**WHAT THE EXERCISE ASKS**
Whenever the word "begin" turns up in a line of the data below, copy that line.

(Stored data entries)
----------------

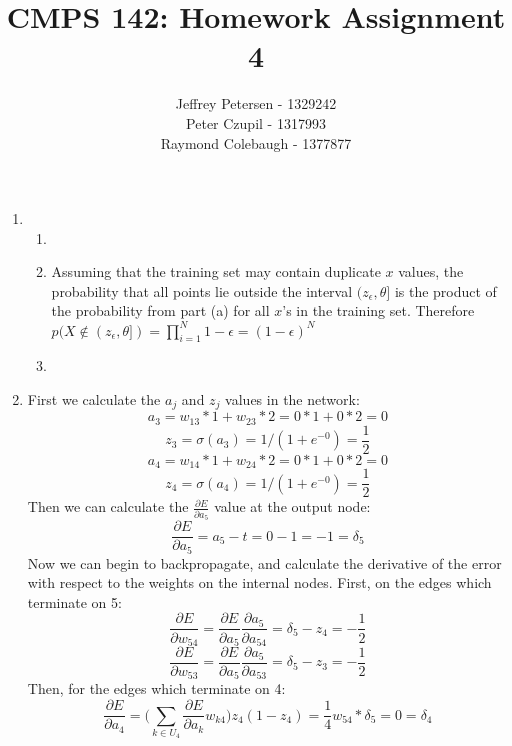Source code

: \documentclass{article}
\title{CMPS 142: Homework Assignment 4}
\author{Jeffrey Petersen - 1329242\\Peter Czupil - 1317993\\Raymond Colebaugh - 1377877}
\begin{document}
\maketitle
\begin{enumerate}
        \item 
            \begin{enumerate}
                \item
                    \noindent{The probability that a point randomly drawn from $p$ is located somewhere in the interval $(z_{\epsilon}, \theta)$ is equal to $\epsilon$. Thus the probability that a point falls outside this interval is the complement of the previous probability. Therefore, $p((0, z_{\epsilon}]) = 1 - \epsilon$. }
                \item
                    Assuming that the training set may contain duplicate $x$ values, the probability that all points lie outside the interval $(z_{\epsilon}, \theta]$ is the product of the probability from part (a) for all $x$'s in the training set. Therefore $p(X \notin (z_{\epsilon}, \theta]) = \prod_{i = 1}^{N} 1 - \epsilon = (1 - \epsilon)^N$ 
                \item
            \end{enumerate}
        \item 
            First we calculate the $a_j$ and $z_j$ values in the network:
            $$ a_3 = w_{13} * 1 + w_{23} * 2 = 0 * 1 + 0 * 2 = 0 $$
            $$ z_3 = \sigma(a_3) = 1/(1+e^{-0}) = \frac{1}{2} $$
            $$ a_4 = w_{14} * 1 + w_{24} * 2 = 0 * 1 + 0 * 2 = 0 $$
            $$ z_4 = \sigma(a_4) = 1/(1+e^{-0}) = \frac{1}{2} $$
            Then we can calculate the $\frac{\partial E}{\partial a_5}$ value at the output node:
            $$ \frac{\partial E}{\partial a_5} = a_5 - t = 0 - 1 = -1 = \delta_5 $$
            Now we can begin to backpropagate, and calculate the derivative of the error with
            respect to the weights on the internal nodes. First, on the edges which terminate on 5:
            $$ \frac{\partial E}{\partial w_{54}} = \frac{\partial E}{\partial a_5} \frac{\partial a_5}{\partial a_{54}}
                = \delta_5 - z_4 = -\frac{1}{2}$$
            $$ \frac{\partial E}{\partial w_{53}} = \frac{\partial E}{\partial a_5} \frac{\partial a_5}{\partial a_{53}}
                = \delta_5 - z_3 = -\frac{1}{2}$$
            Then, for the edges which terminate on 4:
            $$ \frac{\partial E}{\partial a_4} = \Bigg( \sum_{k \in U_4} \frac{\partial E}{\partial a_k} w_{k4}\Bigg) z_4 (1 - z_4)
                = \frac{1}{4} w_{54} * \delta_5 = 0 = \delta_4 $$

\end{enumerate}
\end{document}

----------------

**ANSWER SECTION**
\begin{document}
\begin{enumerate}
            \begin{enumerate}
            Now we can begin to backpropagate, and calculate the derivative of the error with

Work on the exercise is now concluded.